## What to work on
Report the number of lines in the records below that contain the word "DoxyCompactItemize", and nothing more.

## Material shown
━━━━

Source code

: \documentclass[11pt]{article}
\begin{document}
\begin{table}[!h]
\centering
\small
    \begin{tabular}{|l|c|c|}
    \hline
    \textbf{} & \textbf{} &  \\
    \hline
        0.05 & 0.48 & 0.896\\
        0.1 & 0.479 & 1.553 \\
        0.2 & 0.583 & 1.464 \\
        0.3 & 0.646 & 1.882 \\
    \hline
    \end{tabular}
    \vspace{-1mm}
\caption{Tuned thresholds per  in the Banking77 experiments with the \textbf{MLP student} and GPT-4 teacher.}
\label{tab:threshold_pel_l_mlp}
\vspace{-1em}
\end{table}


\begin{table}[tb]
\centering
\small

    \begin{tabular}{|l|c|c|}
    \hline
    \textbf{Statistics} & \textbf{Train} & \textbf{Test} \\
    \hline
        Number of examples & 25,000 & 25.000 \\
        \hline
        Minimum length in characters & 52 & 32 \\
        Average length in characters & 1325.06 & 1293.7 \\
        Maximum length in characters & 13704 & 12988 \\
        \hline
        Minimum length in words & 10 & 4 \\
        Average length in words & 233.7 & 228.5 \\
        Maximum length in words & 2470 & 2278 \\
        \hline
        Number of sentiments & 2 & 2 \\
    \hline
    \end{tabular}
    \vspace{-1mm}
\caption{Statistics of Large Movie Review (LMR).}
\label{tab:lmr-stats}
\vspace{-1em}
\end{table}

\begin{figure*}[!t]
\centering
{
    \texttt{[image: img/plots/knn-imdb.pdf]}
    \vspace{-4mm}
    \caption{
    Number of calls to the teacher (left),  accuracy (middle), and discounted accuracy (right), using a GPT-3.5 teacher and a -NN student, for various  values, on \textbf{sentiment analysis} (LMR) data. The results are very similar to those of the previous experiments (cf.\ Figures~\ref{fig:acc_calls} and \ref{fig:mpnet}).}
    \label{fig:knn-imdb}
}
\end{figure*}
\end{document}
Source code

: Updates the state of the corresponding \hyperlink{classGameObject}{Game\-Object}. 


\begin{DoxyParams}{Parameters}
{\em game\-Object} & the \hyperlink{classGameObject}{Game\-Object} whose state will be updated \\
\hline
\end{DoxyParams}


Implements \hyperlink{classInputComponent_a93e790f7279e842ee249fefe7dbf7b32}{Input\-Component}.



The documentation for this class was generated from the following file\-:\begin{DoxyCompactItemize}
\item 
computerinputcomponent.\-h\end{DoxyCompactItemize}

━━━━

## Answer to the problem
2